In other words, there is no algorithm which will generate N bits of the answer. This number is known as Chaitin’s constant, Ω.

Notably, you *can* write a function that, over time, executes in parallel all programs of successively longer lengths, whereby when one converges it is counted towards a running percentage. As the program continues running, this tallied percentage approaches Chaitin’s constant - although it may do this so slowly that it’s inpracticable.

In the limit, Chaitin’s constant requires `O(BB(N))`

steps to find the first `N`

bits of the answer. Since `BB(N)`

is itself non-computable, we cannot calculate how much time would be needed to find the first `N`

bits.

## 7. What is the shortest program that diverges?

Within the lambda calculus, the shortest expression which diverges is omega, i.e. `(λx. x x) (λx. x x)`

, because it can undergo an arbitrary number of *beta reductions*.

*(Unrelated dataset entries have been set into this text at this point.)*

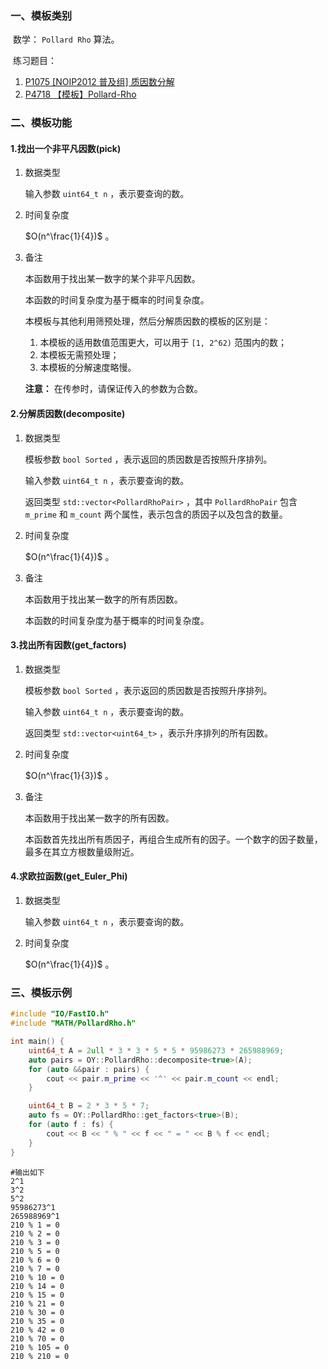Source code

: ### 一、模板类别

​	数学： `Pollard Rho` 算法。

​	练习题目：

1. [P1075 [NOIP2012 普及组] 质因数分解](https://www.luogu.com.cn/problem/P1075)
2. [P4718 【模板】Pollard-Rho](https://www.luogu.com.cn/problem/P4718)

### 二、模板功能

#### 1.找出一个非平凡因数(pick)

1. 数据类型

   输入参数 `uint64_t n` ，表示要查询的数。

2. 时间复杂度

    $O(n^\frac{1}{4})$ 。

3. 备注

   本函数用于找出某一数字的某个非平凡因数。

   本函数的时间复杂度为基于概率的时间复杂度。

   本模板与其他利用筛预处理，然后分解质因数的模板的区别是：

   1. 本模板的适用数值范围更大，可以用于 `[1, 2^62)` 范围内的数；
   2. 本模板无需预处理；
   3. 本模板的分解速度略慢。

   **注意：** 在传参时，请保证传入的参数为合数。

#### 2.分解质因数(decomposite)

1. 数据类型

   模板参数 `bool Sorted` ，表示返回的质因数是否按照升序排列。

   输入参数 `uint64_t n` ，表示要查询的数。

   返回类型 `std::vector<PollardRhoPair>` ，其中 `PollardRhoPair` 包含 `m_prime` 和 `m_count` 两个属性，表示包含的质因子以及包含的数量。

2. 时间复杂度

    $O(n^\frac{1}{4})$ 。

3. 备注

   本函数用于找出某一数字的所有质因数。

   本函数的时间复杂度为基于概率的时间复杂度。

#### 3.找出所有因数(get_factors)

1. 数据类型

   模板参数 `bool Sorted` ，表示返回的质因数是否按照升序排列。

   输入参数 `uint64_t n` ，表示要查询的数。

   返回类型 `std::vector<uint64_t>` ，表示升序排列的所有因数。

2. 时间复杂度

    $O(n^\frac{1}{3})$ 。

3. 备注

   本函数用于找出某一数字的所有因数。
   
   本函数首先找出所有质因子，再组合生成所有的因子。一个数字的因子数量，最多在其立方根数量级附近。

#### 4.求欧拉函数(get_Euler_Phi)

1. 数据类型

   输入参数 `uint64_t n` ，表示要查询的数。

2. 时间复杂度

    $O(n^\frac{1}{4})$ 。


### 三、模板示例

```c++
#include "IO/FastIO.h"
#include "MATH/PollardRho.h"

int main() {
    uint64_t A = 2ull * 3 * 3 * 5 * 5 * 95986273 * 265988969;
    auto pairs = OY::PollardRho::decomposite<true>(A);
    for (auto &&pair : pairs) {
        cout << pair.m_prime << '^' << pair.m_count << endl;
    }

    uint64_t B = 2 * 3 * 5 * 7;
    auto fs = OY::PollardRho::get_factors<true>(B);
    for (auto f : fs) {
        cout << B << " % " << f << " = " << B % f << endl;
    }
}
```

```
#输出如下
2^1
3^2
5^2
95986273^1
265988969^1
210 % 1 = 0
210 % 2 = 0
210 % 3 = 0
210 % 5 = 0
210 % 6 = 0
210 % 7 = 0
210 % 10 = 0
210 % 14 = 0
210 % 15 = 0
210 % 21 = 0
210 % 30 = 0
210 % 35 = 0
210 % 42 = 0
210 % 70 = 0
210 % 105 = 0
210 % 210 = 0

```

## 8. Can programs eventually converge to longer expressions?

Yes. Here is an example:

```
(λm. λn. n m) (λf. λx. f f x) (λf. λx. f f f f f x)
--> ...
--> (λf. λx. f f f f f f f f f f f f f f f f f f f f f f f f f f f f f f f f x)
```

This is a very tedious process, and I would need to write a program to do it, but the above form is an example of a lambda calculus program that eventually converges to a form longer than itself.

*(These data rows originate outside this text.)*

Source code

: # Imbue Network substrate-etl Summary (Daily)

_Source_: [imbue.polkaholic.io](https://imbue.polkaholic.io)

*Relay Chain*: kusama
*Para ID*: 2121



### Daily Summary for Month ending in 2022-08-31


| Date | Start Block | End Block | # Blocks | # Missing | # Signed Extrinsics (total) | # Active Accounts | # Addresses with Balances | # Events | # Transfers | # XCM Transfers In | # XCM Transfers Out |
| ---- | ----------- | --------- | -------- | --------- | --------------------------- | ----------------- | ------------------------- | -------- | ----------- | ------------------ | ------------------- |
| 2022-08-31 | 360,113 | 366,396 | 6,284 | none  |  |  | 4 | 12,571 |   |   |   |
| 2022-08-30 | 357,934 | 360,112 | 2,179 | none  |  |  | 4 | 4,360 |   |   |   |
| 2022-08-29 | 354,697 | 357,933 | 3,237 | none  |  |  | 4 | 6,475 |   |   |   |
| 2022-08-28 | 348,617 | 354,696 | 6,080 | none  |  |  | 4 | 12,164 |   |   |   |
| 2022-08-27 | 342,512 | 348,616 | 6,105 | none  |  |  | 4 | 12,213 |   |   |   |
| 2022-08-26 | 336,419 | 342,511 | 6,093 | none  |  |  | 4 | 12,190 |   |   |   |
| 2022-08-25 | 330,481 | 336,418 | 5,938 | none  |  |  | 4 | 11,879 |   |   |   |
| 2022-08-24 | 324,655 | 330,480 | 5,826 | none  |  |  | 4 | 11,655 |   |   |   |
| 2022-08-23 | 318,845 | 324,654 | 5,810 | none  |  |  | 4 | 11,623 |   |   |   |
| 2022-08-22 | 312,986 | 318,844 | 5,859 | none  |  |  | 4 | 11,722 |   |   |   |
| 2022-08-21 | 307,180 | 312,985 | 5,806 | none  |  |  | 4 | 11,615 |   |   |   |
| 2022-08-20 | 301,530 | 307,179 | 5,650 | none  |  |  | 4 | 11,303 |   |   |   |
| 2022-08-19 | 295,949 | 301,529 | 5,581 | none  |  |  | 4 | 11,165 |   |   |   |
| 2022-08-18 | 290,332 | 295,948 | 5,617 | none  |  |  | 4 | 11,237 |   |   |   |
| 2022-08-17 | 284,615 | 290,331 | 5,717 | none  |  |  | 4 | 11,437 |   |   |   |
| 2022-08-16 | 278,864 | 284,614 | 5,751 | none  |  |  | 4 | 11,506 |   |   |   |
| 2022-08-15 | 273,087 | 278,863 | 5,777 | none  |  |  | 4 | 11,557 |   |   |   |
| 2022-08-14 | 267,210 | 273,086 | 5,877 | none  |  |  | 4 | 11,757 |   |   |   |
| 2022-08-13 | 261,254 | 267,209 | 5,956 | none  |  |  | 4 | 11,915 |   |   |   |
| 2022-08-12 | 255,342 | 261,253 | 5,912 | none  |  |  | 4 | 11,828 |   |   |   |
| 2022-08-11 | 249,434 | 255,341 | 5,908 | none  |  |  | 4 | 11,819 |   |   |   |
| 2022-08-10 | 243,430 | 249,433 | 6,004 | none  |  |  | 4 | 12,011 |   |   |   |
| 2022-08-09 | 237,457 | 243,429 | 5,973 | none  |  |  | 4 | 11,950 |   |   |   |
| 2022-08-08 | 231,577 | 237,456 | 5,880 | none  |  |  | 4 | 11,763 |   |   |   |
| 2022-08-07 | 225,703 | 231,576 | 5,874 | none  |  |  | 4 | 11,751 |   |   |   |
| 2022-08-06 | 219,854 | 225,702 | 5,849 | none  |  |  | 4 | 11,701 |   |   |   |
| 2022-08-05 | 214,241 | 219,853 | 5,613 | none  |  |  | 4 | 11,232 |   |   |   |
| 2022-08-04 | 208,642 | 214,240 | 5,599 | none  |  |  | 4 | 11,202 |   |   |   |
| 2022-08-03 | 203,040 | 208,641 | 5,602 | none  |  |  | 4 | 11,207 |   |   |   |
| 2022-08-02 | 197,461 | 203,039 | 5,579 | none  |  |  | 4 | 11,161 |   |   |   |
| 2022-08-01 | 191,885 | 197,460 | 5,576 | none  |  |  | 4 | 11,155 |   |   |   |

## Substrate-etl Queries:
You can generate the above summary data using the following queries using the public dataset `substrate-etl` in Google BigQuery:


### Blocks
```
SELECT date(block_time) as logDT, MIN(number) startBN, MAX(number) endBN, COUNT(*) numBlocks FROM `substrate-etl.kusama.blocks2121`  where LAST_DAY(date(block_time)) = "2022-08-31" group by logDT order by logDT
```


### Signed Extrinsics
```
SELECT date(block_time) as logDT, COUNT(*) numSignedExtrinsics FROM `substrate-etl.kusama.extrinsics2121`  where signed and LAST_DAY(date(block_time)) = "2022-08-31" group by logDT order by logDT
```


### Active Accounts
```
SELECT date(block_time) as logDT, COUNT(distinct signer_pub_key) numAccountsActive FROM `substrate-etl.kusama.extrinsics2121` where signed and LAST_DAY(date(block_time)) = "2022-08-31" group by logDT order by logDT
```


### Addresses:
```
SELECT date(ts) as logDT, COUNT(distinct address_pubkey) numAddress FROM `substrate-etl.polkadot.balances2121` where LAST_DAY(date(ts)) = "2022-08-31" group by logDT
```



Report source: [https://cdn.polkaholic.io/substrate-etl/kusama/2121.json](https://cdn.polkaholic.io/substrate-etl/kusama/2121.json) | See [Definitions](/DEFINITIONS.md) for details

This example utilizes Church encoding. In the above initial expression, the term `(λm. λn. n m)`

represents exponentiation, while the other two terms represent `2`

and `5`

respectively. This expression reduces to the correct result, which is `32`

.

This is the basis of compression.

## 9. What is the shortest program which converges to a given value?

By “value”, we mean a non-reducible expression, i.e. one in which *beta reduction* cannot be performed.

This is non-computable - there is no function that computes the shortest program that converges to a given value, nor is there a function which computes the *length* of the shortest program which converges to a given value.

This is essentially Kolmogorov complexity, which is non-computable for a given value.

In practice, neural networks are quite good at compressing data. This is likely due to the universal approximation theorem of neural networks. Finite-size neural networks can represent computable functions, but it’s unclear how much they can represent non-computable functions.